Les œuvres de Louise Bourgeois nous retournent les tripes – et le cerveau
Actuellement au Jewish Museum de New York, une expo provocante - et stimulante - présentant décapitations, castrations et sang menstruel, explore les tréfonds de la psyché humaine
NEW YORK – Aussi frappantes que soient les sculptures, vous remarquerez alors que vous parcourez « Louise Bourgeois: Freud’s Daughter » au deuxième étage du Jewish Museum de New York que dans de petits cadres – parfois en face d’œuvres massives et troublantes de techniques mixtes, parfois à côté d’œuvres plus compressées et fantaisistes – se trouvent des missives qui se situent à mi-chemin entre reportage et confession.
Ces 80 pièces, jamais vues auparavant aux États-Unis, sont des écrits psychanalytiques de Bourgeois – essentiellement des devoirs introspectifs donnés par son psy.

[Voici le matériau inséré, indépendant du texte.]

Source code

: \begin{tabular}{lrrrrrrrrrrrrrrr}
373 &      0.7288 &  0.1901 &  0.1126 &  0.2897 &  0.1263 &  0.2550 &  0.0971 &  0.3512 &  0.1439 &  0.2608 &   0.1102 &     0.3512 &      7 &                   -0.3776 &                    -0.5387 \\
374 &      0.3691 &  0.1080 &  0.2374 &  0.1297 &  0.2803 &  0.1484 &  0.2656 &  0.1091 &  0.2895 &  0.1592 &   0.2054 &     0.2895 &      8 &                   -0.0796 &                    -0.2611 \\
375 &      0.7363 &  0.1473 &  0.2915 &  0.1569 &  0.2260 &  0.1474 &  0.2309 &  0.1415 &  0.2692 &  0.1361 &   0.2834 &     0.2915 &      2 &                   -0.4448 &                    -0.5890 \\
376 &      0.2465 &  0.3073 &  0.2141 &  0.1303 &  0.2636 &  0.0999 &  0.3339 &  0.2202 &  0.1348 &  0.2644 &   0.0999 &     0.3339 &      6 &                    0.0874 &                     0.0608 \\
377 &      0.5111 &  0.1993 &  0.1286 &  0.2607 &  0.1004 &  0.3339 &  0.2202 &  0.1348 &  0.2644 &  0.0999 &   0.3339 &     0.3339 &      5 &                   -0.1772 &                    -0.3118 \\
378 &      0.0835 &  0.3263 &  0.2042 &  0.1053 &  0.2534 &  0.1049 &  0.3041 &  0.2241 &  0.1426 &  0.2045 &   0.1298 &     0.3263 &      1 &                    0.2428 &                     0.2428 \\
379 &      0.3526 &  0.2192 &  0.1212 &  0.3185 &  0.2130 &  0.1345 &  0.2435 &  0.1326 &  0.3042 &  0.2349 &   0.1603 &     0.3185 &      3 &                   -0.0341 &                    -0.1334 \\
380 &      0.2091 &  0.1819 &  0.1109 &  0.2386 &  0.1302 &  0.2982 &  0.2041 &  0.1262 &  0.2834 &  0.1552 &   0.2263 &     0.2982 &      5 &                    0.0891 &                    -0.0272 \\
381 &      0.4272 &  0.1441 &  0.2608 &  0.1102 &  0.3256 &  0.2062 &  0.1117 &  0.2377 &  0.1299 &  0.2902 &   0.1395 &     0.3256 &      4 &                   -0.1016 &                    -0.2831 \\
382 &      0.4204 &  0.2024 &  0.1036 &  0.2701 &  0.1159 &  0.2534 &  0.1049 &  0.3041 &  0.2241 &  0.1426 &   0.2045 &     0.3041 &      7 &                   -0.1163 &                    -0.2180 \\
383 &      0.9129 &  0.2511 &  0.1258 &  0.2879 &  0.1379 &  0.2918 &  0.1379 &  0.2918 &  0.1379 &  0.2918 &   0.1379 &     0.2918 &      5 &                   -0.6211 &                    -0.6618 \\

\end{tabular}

L’artiste d’origine française, décédée en 2010 à l’âge de 98 ans, a passé l’essentiel de sa carrière à New York. En 1951, elle est entrée en analyse avec le Dr Leonard Cammer, un géant de la psychiatrie américaine du milieu du siècle, puis avec le Dr Henry Lowenfeld, qu’elle a vu pendant 30 ans. Lowenfeld était un adepte de Sigmund Freud, donc, non, vous n’êtes pas fou si vous regardez quelques-unes des 40 pièces rassemblées dans cette nouvelle exposition et pensez : « Mon Dieu, c’est censé être le pénis de son père, n’est-ce pas ? »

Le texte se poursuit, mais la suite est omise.